The contents of the box would not be mine anymore than the contents of luggage for a pax just picked up at the airport, nor would the contents of pockets! I guess this depends on your vehicle, but I have an indestructible interior in my FJ Cruiser, I have extra bags and a couple of bins in the back for loose items. I even have a roof top cargo carrier attached (empty) just for this need. It pays to be prepared and courteous with what you can and cannot do for another. I once strapped a small ladder to the roof rack, when an electrician quit his job, left the company van on the job site, and pinged UBER to take him home. He did call as soon as I accepted to ask if I could handle it. Nice guy, and I feel that if I needed a little electrical work done, this guy would be there for me, quick and cheap, and with a smile.


----------



## Bart McCoy (Nov 4, 2014)

So basically you just dropped off 5 kilos of cocaine?


----------



## chi1cabby (May 28, 2014)

You can do package delivery requests. Just make sure that you are not being used as a drug mule.


----------



## UberTaxPro (Oct 3, 2014)

Larry-AMS said:


> As an UBER driver, am I allowed to accept just a package to be delivered from one address to another? I have read the thread about the Amazon Prime packages, but still don't think UBER officially allows this. Who can answer this question? My support email has gone unanswered for 74 hours and counting...


I would say as an independent contractor you can do whatever you want. Its up to you. I might do it after checking out the specifics. Item would have to be reasonable in size and I would have to know whats in it! Cash would definitely help the decision. Check out all the conditions then decide...never say never...you don't wan't to limit your income. I had a regular trip once a week a few years back bringing a dog to and from NYC and CT for $200 a 50 mile trip. Went twice a week $400 for 100 miles. The dog was very welled behaved and clean. Better then any Uber pax I've ever driven! If I had just said "no I don't take dogs" I would have missed out on a great repeating trip. If it had been a big smelly slobbering St Bernard I would have said no.


----------



## The Kid (Dec 10, 2014)

I've delivered documents a few times.
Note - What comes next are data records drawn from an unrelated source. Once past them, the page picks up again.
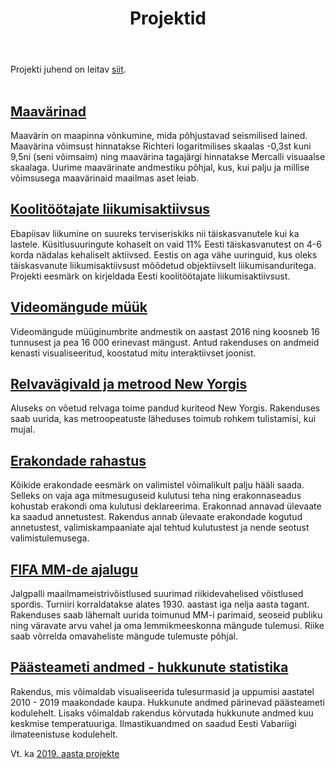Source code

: ﻿---
layout: page
title: Projektid
---

Projekti juhend on leitav [siit](../projekt_juhend/).
<br><br>

## [Maavärinad](http://htmlpreview.github.io/?https://github.com/andmeteadus/2020/blob/master/projektid_veebilehed/maavarinad.html)
Maavärin on maapinna võnkumine, mida põhjustavad seismilised lained. Maavärina võimsust hinnatakse Richteri logaritmilises skaalas -0,3st kuni 9,5ni (seni võimsaim) ning maavärina tagajärgi hinnatakse Mercalli visuaalse skaalaga. Uurime maavärinate andmestiku põhjal, kus, kui palju ja millise võimsusega maavärinaid maailmas aset leiab.

## [Koolitöötajate liikumisaktiivsus](http://htmlpreview.github.io/?https://github.com/andmeteadus/2020/blob/master/projektid_veebilehed/koolitootajate_liikumisaktiivsus.html)
Ebapiisav liikumine on suureks terviseriskiks nii täiskasvanutele kui ka lastele. Küsitlusuuringute kohaselt on vaid 11% Eesti täiskasvanutest on 4-6 korda nädalas kehaliselt aktiivsed. Eestis on aga vähe uuringuid, kus oleks täiskasvanute liikumisaktiivsust mõõdetud objektiivselt liikumisanduritega. Projekti eesmärk on kirjeldada Eesti koolitöötajate liikumisaktiivsust.

## [Videomängude müük](https://andmeteadus2020.shinyapps.io/videomangud/)
Videomängude müüginumbrite andmestik on aastast 2016 ning koosneb 16 tunnusest ja pea 16 000 erinevast mängust. Antud rakenduses on andmeid kenasti visualiseeritud, koostatud mitu interaktiivset joonist.

## [Relvavägivald ja metrood New Yorgis](https://andmeteadus2020.shinyapps.io/ny_subway_crime/)
Aluseks on võetud relvaga toime pandud kuriteod New Yorgis. Rakenduses saab uurida, kas metroopeatuste läheduses toimub rohkem tulistamisi, kui mujal. 

## [Erakondade rahastus](https://andmeteadus2020.shinyapps.io/erakondade_rahastus/)
Kõikide erakondade eesmärk on valimistel võimalikult palju hääli saada. Selleks on vaja aga mitmesuguseid kulutusi teha ning erakonnaseadus kohustab erakondi oma kulutusi deklareerima. Erakonnad annavad ülevaate ka saadud annetustest. Rakendus annab ülevaate erakondade kogutud annetustest, valimiskampaaniate ajal tehtud kulutustest ja nende seotust valimistulemusega.

## [FIFA MM-de ajalugu](https://andmeteadus2020.shinyapps.io/fifa/)
Jalgpalli maailmameistrivõistlused suurimad riikidevahelised võistlused spordis. Turniiri korraldatakse alates 1930. aastast iga nelja aasta tagant. Rakenduses saab lähemalt uurida toimunud MM-i parimaid, seoseid publiku ning väravate arvu vahel ja oma lemmikmeeskonna mängude tulemusi. Riike saab võrrelda omavaheliste mängude tulemuste põhjal.

## [Päästeameti andmed - hukkunute statistika](https://andmeteadus2020.shinyapps.io/paasteamet/)
Rakendus, mis võimaldab visualiseerida tulesurmasid ja uppumisi aastatel 2010 - 2019 maakondade kaupa. Hukkunute andmed pärinevad päästeameti kodulehelt. Lisaks võimaldab rakendus kõrvutada hukkunute andmed kuu keskmise temperatuuriga. Ilmastikuandmed on saadud Eesti Vabariigi ilmateenistuse kodulehelt.

Vt. ka [2019. aasta projekte](https://andmeteadus.github.io/2019/projektid/)

<!--
{% for post in site.posts %}
## [ {{ post.title }} ](..{{ post.url }})
  {{ post.content | strip_html | truncatewords:30}}
  [ (loe edasi) ](..{{ post.url }})
  <br><br>
  
{% endfor %}
-->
A couple were during 2.1x. One was almost $100, and no PAX. 

I'll do what ever I want, don't care what Uber says.


----------



## Disgusted Driver (Jan 9, 2015)

Larry-AMS said:


> The contents of the box would not be mine anymore than the contents of luggage for a pax just picked up at the airport, nor would the contents of pockets! I guess this depends on your vehicle, but I have an indestructible interior in my FJ Cruiser, I have extra bags and a couple of bins in the back for loose items. I even have a roof top cargo carrier attached (empty) just for this need. It pays to be prepared and courteous with what you can and cannot do for another. I once strapped a small ladder to the roof rack, when an electrician quit his job, left the company van on the job site, and pinged UBER to take him home. He did call as soon as I accepted to ask if I could handle it. Nice guy, and I feel that if I needed a little electrical work done, this guy would be there for me, quick and cheap, and with a smile.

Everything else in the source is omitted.